(Rendered images with source text)
──────────────────────────────

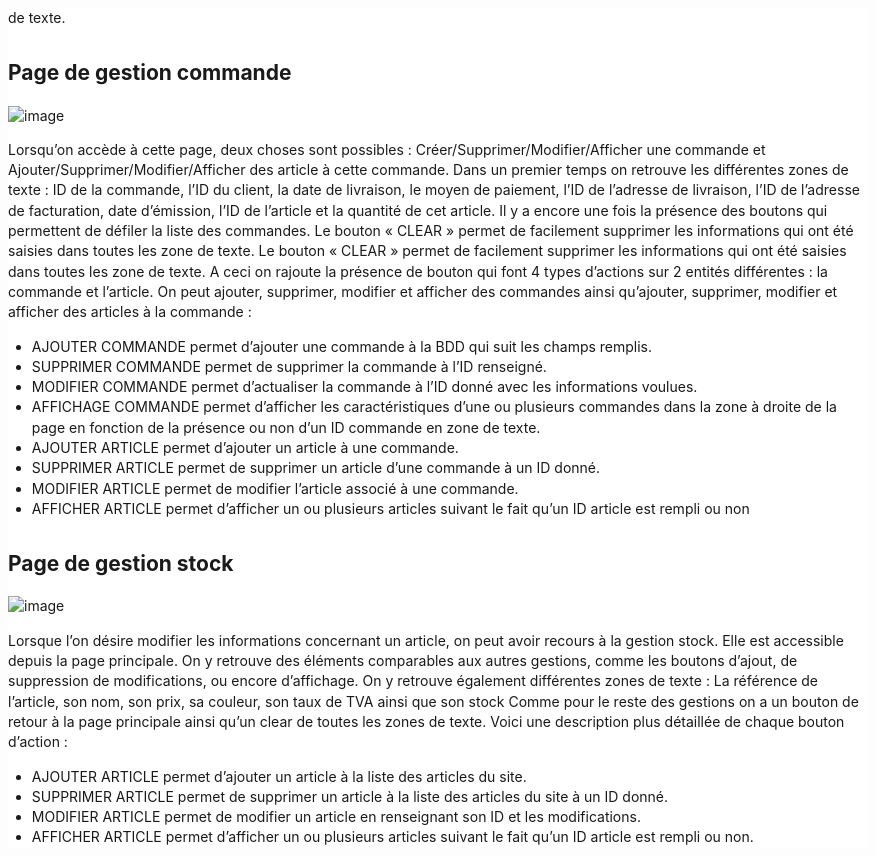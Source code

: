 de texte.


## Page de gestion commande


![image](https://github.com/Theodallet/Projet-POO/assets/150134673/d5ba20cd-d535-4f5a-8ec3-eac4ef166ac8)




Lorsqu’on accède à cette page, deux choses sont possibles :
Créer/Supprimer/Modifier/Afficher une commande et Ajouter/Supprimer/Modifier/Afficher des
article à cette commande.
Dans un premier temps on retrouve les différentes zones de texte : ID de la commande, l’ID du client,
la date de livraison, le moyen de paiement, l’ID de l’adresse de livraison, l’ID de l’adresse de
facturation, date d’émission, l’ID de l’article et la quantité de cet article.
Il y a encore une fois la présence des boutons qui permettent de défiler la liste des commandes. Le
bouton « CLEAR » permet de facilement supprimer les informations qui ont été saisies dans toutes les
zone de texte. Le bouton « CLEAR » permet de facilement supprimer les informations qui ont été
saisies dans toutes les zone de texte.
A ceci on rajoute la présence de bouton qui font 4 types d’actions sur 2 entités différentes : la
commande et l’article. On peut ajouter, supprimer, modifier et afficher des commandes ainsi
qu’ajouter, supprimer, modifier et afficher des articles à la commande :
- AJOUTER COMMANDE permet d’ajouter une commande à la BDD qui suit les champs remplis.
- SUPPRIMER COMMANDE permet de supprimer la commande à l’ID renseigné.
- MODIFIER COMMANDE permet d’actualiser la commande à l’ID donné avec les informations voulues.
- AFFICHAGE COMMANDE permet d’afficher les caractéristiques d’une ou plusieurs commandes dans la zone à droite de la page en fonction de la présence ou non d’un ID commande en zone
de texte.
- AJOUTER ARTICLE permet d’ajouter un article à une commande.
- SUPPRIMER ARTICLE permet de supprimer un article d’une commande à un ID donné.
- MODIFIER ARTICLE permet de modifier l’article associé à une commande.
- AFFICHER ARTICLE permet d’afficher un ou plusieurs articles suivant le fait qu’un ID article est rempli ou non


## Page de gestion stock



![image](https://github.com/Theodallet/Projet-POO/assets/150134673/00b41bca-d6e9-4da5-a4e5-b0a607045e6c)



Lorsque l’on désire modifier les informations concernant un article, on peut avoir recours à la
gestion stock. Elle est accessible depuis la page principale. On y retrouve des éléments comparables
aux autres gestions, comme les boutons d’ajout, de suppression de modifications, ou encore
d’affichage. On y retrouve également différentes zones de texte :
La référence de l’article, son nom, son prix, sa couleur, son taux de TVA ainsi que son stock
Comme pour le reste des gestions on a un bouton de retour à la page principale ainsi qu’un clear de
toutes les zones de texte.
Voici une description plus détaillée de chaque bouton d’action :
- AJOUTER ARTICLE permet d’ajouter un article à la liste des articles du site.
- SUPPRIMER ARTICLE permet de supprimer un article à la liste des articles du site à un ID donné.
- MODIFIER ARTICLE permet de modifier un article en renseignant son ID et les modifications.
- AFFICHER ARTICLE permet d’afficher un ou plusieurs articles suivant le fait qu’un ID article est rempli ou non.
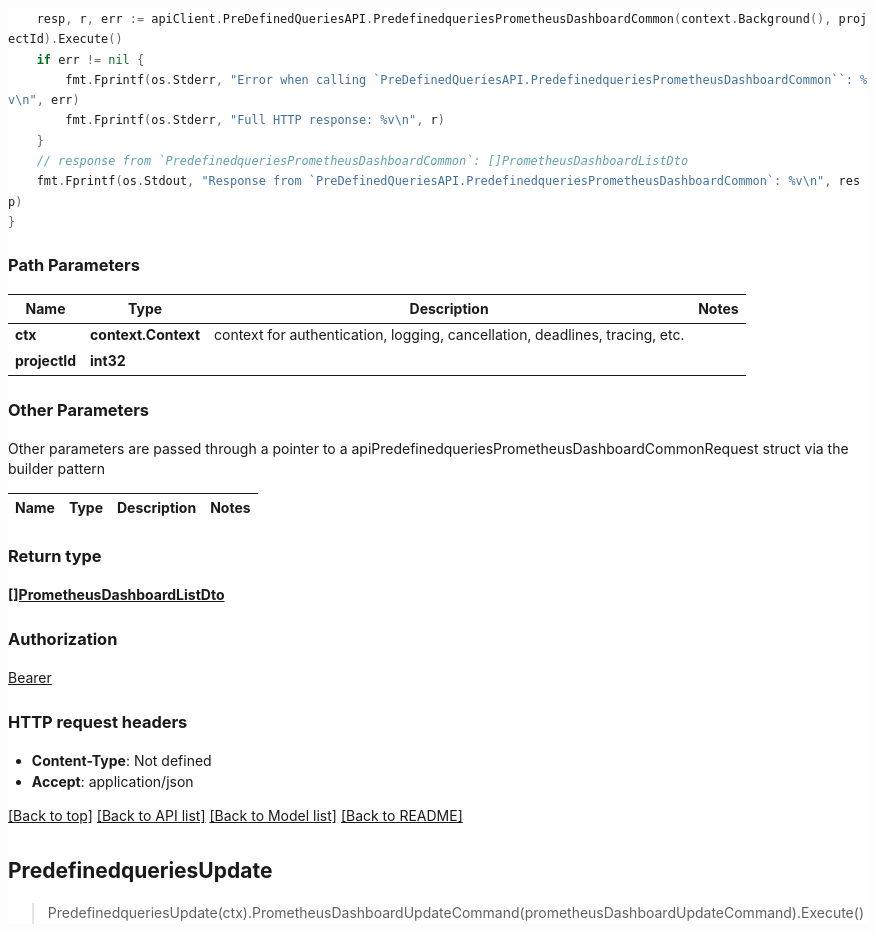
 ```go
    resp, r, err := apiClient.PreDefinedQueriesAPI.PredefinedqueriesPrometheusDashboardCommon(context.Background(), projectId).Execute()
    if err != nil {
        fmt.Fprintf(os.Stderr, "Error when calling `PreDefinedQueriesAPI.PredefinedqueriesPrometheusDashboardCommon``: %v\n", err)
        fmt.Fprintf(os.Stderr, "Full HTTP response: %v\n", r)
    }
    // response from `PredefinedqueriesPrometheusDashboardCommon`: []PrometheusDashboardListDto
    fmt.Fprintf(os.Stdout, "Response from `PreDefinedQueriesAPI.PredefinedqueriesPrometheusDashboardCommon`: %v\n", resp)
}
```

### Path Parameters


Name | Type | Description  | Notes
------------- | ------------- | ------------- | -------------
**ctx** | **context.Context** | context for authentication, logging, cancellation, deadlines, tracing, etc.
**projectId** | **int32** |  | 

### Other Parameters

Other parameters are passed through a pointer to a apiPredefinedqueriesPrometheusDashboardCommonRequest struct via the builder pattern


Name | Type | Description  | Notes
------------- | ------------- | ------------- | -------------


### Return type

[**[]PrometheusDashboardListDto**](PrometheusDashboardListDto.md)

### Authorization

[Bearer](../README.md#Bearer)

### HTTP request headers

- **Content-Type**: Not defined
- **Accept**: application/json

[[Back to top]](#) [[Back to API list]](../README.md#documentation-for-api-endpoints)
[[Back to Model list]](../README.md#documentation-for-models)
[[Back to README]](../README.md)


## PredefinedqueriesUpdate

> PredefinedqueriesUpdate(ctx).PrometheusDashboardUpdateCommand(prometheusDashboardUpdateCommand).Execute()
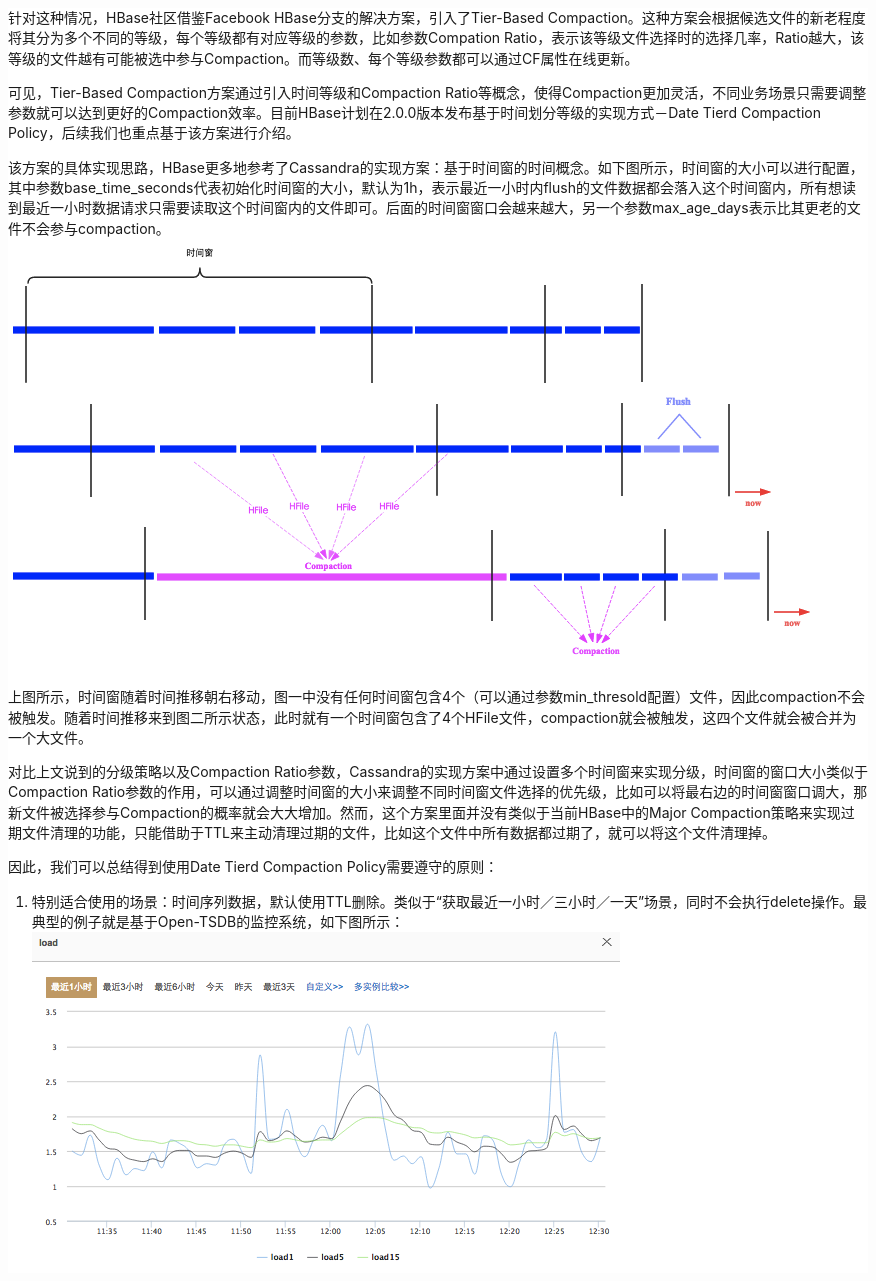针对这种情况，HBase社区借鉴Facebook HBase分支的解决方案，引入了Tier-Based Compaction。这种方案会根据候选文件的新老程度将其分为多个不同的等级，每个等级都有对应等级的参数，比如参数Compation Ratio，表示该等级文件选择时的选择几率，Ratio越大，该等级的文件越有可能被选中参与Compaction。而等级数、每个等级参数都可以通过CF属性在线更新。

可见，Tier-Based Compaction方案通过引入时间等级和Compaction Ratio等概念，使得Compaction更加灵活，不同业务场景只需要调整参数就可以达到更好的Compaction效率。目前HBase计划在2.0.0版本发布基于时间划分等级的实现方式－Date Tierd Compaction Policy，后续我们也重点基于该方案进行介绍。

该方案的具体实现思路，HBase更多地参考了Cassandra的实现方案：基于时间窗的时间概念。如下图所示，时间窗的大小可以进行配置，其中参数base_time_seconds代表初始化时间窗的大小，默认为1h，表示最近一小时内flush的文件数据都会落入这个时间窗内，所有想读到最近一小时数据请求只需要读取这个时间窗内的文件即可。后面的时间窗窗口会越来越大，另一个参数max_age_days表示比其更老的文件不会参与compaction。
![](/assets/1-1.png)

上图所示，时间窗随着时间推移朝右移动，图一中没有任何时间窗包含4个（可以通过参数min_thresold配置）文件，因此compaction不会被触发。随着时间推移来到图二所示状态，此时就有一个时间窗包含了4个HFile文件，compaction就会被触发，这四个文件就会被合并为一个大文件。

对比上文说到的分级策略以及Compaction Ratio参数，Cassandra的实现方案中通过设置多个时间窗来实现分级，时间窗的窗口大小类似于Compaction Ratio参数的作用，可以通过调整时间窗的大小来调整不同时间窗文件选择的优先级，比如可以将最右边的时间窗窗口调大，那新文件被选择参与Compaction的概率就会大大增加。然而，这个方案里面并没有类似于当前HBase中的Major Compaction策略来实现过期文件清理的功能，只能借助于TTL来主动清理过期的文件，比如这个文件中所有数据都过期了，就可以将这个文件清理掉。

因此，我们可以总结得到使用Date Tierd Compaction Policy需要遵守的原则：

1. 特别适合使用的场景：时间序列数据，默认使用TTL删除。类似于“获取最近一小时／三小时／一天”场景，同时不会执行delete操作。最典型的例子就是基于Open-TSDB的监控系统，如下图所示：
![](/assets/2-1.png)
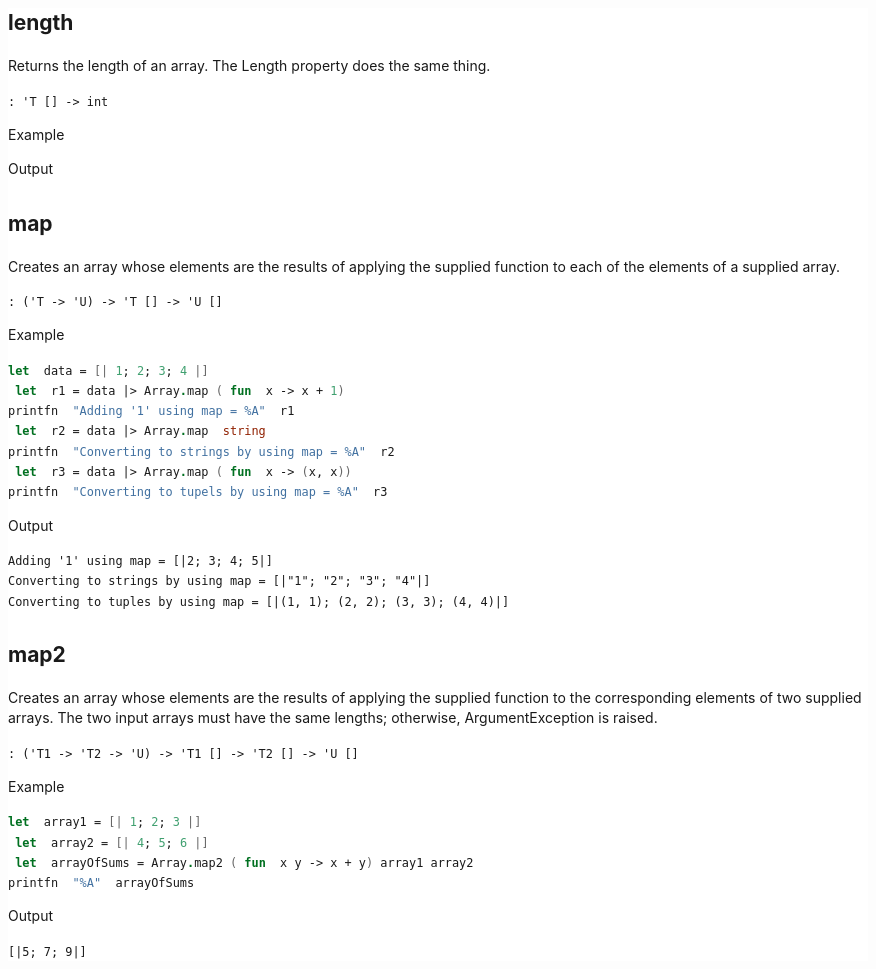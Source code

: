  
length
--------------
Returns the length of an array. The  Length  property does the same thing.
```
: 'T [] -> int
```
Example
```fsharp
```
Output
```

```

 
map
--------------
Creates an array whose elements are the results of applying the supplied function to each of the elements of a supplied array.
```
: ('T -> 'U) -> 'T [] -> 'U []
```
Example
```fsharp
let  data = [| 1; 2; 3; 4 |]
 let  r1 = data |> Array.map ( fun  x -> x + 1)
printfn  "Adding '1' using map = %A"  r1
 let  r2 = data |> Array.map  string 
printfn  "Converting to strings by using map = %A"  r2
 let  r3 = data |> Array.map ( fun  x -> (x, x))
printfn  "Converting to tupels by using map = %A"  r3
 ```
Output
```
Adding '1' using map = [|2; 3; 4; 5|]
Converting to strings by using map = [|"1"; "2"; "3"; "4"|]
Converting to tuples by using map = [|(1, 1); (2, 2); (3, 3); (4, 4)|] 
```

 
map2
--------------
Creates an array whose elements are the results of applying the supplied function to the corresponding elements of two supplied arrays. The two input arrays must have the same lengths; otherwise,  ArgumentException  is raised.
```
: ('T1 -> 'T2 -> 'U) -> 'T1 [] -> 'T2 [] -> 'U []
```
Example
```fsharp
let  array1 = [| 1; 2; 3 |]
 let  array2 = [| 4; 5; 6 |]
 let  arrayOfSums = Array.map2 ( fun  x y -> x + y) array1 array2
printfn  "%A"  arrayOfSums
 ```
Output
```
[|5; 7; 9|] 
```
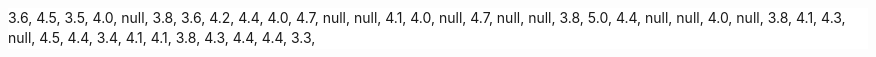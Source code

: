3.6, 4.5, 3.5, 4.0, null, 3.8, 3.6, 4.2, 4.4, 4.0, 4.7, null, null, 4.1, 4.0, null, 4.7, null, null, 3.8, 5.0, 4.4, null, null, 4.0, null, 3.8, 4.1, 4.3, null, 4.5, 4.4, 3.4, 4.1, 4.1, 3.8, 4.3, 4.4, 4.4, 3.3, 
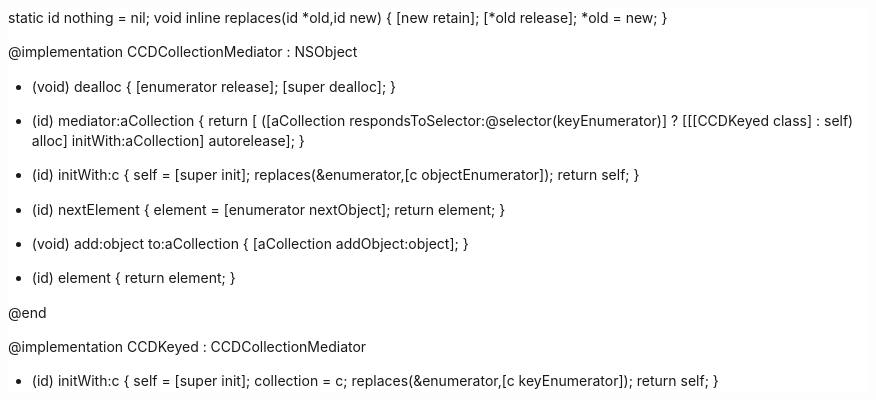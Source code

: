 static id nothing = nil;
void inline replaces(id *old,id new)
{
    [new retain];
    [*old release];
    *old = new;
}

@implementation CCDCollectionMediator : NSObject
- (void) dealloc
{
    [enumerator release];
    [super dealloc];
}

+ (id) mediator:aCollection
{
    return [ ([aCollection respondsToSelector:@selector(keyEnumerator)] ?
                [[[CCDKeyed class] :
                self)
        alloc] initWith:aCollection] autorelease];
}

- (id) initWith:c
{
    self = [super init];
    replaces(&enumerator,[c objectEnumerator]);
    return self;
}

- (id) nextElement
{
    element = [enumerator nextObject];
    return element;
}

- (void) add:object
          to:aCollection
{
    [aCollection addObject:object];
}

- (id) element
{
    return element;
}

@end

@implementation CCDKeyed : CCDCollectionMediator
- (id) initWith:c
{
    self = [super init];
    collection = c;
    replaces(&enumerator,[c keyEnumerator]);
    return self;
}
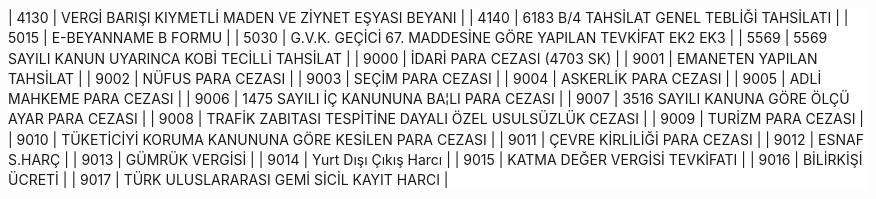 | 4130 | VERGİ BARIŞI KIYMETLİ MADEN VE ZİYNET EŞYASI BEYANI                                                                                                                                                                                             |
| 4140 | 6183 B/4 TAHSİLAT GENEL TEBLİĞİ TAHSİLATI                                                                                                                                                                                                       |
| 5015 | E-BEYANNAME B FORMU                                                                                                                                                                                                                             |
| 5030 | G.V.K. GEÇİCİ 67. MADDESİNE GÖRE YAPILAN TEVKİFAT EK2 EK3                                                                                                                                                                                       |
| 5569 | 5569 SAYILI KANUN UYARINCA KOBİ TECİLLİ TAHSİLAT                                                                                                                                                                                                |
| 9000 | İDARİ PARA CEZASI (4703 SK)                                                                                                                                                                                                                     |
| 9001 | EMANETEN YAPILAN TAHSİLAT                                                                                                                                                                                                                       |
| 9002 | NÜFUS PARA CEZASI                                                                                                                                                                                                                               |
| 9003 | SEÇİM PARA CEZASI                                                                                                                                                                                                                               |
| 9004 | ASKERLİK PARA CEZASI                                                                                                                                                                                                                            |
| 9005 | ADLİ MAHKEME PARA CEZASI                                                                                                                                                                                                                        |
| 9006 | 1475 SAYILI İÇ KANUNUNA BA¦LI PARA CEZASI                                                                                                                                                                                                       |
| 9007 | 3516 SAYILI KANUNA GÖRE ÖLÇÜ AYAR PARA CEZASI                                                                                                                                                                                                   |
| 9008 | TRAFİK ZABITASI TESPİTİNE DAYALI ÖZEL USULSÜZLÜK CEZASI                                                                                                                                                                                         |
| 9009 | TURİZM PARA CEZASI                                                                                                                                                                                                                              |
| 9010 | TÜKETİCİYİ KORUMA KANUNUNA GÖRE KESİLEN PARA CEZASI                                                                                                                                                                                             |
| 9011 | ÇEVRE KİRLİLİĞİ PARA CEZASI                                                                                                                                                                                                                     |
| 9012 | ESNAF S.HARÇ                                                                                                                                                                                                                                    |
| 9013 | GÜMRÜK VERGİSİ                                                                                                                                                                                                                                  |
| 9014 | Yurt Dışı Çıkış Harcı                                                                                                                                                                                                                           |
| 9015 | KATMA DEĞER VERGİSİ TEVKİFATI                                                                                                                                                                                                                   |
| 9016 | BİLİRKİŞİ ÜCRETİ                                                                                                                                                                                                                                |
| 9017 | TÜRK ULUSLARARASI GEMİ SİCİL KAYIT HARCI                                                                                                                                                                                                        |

──────────────────────────────

### What to produce
From the records, determine the number of lines holding the word "void", and state that number only.

### Response area
3